[EXERCISE] The lines you return should be those containing the string "Routing", taken from the data below.
= Beginning of Section =
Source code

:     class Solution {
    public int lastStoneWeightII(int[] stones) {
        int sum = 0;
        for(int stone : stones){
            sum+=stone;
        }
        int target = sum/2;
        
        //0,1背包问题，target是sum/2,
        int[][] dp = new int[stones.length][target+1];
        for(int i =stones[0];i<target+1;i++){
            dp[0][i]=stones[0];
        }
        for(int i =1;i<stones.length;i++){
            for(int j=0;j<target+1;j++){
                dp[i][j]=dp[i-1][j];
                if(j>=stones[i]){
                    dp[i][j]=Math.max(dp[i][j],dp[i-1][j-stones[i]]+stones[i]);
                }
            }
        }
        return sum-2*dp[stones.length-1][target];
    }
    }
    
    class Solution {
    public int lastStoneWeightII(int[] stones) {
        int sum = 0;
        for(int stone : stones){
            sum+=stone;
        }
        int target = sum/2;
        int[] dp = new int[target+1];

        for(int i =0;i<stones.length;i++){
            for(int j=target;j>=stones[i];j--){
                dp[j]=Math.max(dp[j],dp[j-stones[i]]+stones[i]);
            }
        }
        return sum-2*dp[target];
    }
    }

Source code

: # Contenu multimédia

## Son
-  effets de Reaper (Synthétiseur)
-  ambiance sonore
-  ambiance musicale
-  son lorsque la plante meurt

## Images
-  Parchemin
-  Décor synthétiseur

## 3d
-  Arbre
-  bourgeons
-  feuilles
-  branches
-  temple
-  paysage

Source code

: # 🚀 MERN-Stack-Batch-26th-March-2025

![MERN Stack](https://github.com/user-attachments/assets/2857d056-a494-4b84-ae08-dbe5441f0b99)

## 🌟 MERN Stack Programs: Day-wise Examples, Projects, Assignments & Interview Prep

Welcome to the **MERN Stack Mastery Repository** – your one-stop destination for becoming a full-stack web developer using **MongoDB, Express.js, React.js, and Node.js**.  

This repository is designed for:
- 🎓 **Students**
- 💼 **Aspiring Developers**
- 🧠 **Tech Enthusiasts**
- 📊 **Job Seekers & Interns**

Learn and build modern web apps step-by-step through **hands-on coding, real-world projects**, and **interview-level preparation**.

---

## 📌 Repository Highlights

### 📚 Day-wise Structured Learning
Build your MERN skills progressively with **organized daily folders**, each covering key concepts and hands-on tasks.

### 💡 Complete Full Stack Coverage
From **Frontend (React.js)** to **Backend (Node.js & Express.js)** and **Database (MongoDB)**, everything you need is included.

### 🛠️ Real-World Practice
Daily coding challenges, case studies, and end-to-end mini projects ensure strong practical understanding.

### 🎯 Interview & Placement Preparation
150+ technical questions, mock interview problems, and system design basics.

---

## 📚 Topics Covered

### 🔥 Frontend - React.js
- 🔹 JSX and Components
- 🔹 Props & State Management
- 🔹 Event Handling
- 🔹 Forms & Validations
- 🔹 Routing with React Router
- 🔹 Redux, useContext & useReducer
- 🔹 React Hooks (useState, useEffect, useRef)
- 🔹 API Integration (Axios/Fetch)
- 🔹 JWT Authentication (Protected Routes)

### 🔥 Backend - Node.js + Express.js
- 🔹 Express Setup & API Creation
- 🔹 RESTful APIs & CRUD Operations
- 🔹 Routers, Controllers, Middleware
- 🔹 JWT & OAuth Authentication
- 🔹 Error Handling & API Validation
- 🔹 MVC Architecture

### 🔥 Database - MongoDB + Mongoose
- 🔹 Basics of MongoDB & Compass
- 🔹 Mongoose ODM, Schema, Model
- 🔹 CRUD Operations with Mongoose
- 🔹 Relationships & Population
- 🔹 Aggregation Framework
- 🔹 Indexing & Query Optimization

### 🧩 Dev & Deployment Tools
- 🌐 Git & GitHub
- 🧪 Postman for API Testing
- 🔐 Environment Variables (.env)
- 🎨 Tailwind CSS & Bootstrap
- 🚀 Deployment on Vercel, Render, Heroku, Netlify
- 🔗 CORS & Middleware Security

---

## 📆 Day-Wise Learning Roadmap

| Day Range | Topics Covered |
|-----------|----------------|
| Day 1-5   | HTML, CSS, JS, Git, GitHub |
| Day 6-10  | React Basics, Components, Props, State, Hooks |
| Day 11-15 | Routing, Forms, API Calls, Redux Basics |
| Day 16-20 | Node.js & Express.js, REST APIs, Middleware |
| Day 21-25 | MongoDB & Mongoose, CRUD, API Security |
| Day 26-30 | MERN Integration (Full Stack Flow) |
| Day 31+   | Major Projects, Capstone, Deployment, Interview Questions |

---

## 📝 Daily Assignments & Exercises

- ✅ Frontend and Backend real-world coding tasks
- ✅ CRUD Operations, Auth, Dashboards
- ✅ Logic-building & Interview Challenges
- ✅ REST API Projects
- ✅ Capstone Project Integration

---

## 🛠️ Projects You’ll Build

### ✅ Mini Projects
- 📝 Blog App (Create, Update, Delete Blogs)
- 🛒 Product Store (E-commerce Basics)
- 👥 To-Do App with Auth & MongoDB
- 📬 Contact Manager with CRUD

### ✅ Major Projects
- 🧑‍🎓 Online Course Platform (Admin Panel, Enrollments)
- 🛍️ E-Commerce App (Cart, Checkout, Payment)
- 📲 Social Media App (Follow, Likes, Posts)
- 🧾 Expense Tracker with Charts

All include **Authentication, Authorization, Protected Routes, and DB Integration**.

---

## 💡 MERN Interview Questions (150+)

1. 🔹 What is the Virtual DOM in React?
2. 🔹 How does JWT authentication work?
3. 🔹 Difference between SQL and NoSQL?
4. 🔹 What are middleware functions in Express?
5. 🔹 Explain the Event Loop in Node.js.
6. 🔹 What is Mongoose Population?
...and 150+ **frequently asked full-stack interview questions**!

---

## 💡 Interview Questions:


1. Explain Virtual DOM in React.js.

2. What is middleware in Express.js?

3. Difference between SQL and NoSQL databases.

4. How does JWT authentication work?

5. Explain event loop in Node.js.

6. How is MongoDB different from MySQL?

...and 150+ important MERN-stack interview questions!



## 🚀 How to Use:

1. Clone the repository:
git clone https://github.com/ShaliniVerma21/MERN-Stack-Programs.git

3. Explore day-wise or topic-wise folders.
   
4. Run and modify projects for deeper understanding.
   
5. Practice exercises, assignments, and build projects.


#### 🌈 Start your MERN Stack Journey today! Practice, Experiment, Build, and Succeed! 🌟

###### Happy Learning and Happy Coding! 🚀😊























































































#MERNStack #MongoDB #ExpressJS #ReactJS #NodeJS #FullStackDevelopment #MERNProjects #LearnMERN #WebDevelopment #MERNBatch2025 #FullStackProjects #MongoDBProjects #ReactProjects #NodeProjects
= End of Section =
[OUTPUT FOR THIS TASK]
- 🔹 Routing with React Router
| Day 11-15 | Routing, Forms, API Calls, Redux Basics |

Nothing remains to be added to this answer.